The drilling schedule proposed by the IoD (5), for the whole of the UK, assumes that the drilling activity for these 100 well pads would last for just 16 years with an average rig count of 31 rigs in action at any one time and a peak rig count of 50 lasting for just 5 years.
From this we can logically deduce that direct rig-based employment on average in any year would be no more than approximately 1,125 FTEs and direct peak rig based employment would be about 1,800. Let’s allow the same number for other functions and central / admin staff –which is undoubtedly generous.
These figures would give us direct FTE equivalent employment of around 2,250 on average over 16 years or 3,600 for the 5 peak years identified in the IoD report.
The working 16+ population of just the West Lancashire area alone is about 425,000 (6) – the average direct rig-based employment figure calculated here for shale gas extraction across the entire UK would equate to half a percent of that West Lancashire figure. … 0.5% percent.

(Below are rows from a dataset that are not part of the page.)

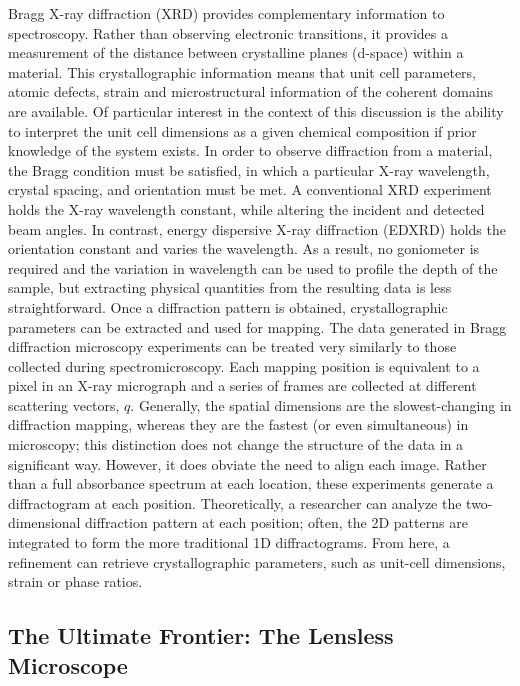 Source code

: \documentclass[journal=cmatex,manuscript=perspective]{achemso}
\begin{document}
Bragg X-ray diffraction (XRD) provides complementary information to
spectroscopy. Rather than observing electronic transitions, it
provides a measurement of the distance between crystalline planes
(d-space) within a material. This crystallographic information means
that unit cell parameters, atomic defects, strain and microstructural
information of the coherent domains are available. Of particular
interest in the context of this discussion is the ability to interpret
the unit cell dimensions as a given chemical composition if prior
knowledge of the system exists. In order to observe diffraction from a
material, the Bragg condition must be satisfied, in which a particular
X-ray wavelength, crystal spacing, and orientation must be met. A
conventional XRD experiment holds the X-ray wavelength constant, while
altering the incident and detected beam angles. In contrast, energy
dispersive X-ray diffraction (EDXRD) holds the orientation constant
and varies the wavelength. As a result, no goniometer is required and
the variation in wavelength can be used to profile the depth of the
sample, but extracting physical quantities from the resulting data is
less straightforward\cite{michel2005,strobridge2015}. Once a
diffraction pattern is obtained, crystallographic parameters can be
extracted and used for mapping. The data generated in Bragg
diffraction microscopy experiments can be treated very similarly to
those collected during spectromicroscopy. Each mapping position is
equivalent to a pixel in an X-ray micrograph and a series of frames
are collected at different scattering vectors, $q$. Generally, the
spatial dimensions are the slowest-changing in diffraction mapping,
whereas they are the fastest (or even simultaneous) in microscopy;
this distinction does not change the structure of the data in a
significant way. However, it does obviate the need to align each
image. Rather than a full absorbance spectrum at each location, these
experiments generate a diffractogram at each position. Theoretically,
a researcher can analyze the two-dimensional diffraction pattern at
each position; often, the 2D patterns are integrated to form the more
traditional 1D diffractograms. From here, a refinement can retrieve
crystallographic parameters, such as unit-cell dimensions, strain or
phase ratios.

\subsection{The Ultimate Frontier: The Lensless Microscope}
\end{document}
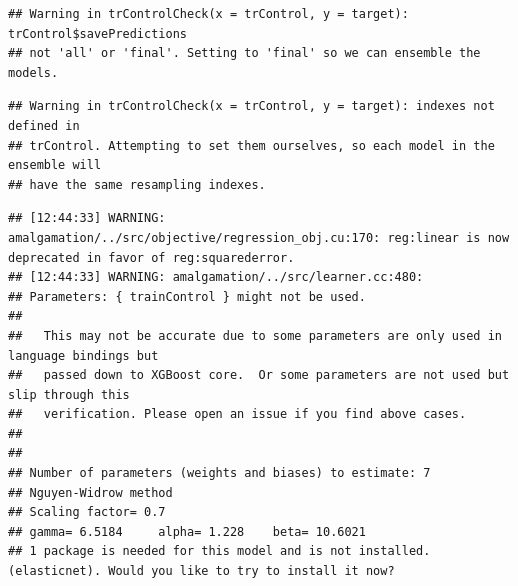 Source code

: \documentclass[11pt,]{article}
\newenvironment{Shaded}{\begin{snugshade}}{\end{snugshade}}
\newcommand{\NormalTok}[1]{#1}
\newcommand{\OperatorTok}[1]{\textcolor[rgb]{0.81,0.36,0.00}{\textbf{#1}}}
\begin{document}
\begin{verbatim}
## Warning in trControlCheck(x = trControl, y = target): trControl$savePredictions
## not 'all' or 'final'. Setting to 'final' so we can ensemble the models.
\end{verbatim}

\begin{verbatim}
## Warning in trControlCheck(x = trControl, y = target): indexes not defined in
## trControl. Attempting to set them ourselves, so each model in the ensemble will
## have the same resampling indexes.
\end{verbatim}

\begin{verbatim}
## [12:44:33] WARNING: amalgamation/../src/objective/regression_obj.cu:170: reg:linear is now deprecated in favor of reg:squarederror.
## [12:44:33] WARNING: amalgamation/../src/learner.cc:480: 
## Parameters: { trainControl } might not be used.
## 
##   This may not be accurate due to some parameters are only used in language bindings but
##   passed down to XGBoost core.  Or some parameters are not used but slip through this
##   verification. Please open an issue if you find above cases.
## 
## 
## Number of parameters (weights and biases) to estimate: 7 
## Nguyen-Widrow method
## Scaling factor= 0.7 
## gamma= 6.5184     alpha= 1.228    beta= 10.6021 
## 1 package is needed for this model and is not installed. (elasticnet). Would you like to try to install it now?
\end{verbatim}

\begin{Shaded}
\end{Shaded}
\end{document}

It follows therefore that it would be a gross exaggeration to suggest that a 100 well pad UK-wide industry could have a significant impact, in terms of direct employment, on the local economies which we fear may be forced to host it against their wishes.
Now, we must acknowledge the additional indirect and induced jobs that would also be generated. The ratio of indirect and induced to direct employment in Pennsylvania was assessed in the Regeneris report (7) as being in the order of 1 to 1.
That would suggest that the total direct, indirect and induced employment across the UK as a whole, created by these 100 well pads, might be 7,200 FTEs at peak for just 5 years and 4,500 FTEs on average over 16 years.
Compare this to the 27,000 jobs (8) already lost or under threat nationally because of the government’s cuts in support to the solar industry alone. Compare this to the jobs that might be permanently lost in tourism and agriculture.
UK employment is about 31.3 million, so peak total shale gas-related employment might equate, for just 5 years, to approximately two hundredths of 1 % (0.02%) of total UK employment.
The claim that shale gas is going to have a significant employment impact on either a local or a national scale, at either a development or a production phase can simply not be substantiated, for all of the waffle about Aberdeen and fanciful studies involving optimistic multipliers.
I would respectfully ask you Madam to exercise due caution when presented with any arguments claiming that a shale gas industry will have a nationally or even locally significant positive impact on employment.
I would also ask you to balance the minimal and temporary positive impacts associated with fracking against the possible permanent negative impacts on industries including farming, dairies and, (as has been admitted during this Inquiry by Cuadrilla’s witness, Mark Smith), tourism.
These temporary benefits also need to be balanced against potential significant negative impacts on the health and amenity value of local communities and the environment as a whole, and in particular on the issues on which this hearing has been focused – landscape and traffic
On that basis Madam, I would ask you to recommend rejection of these appeals.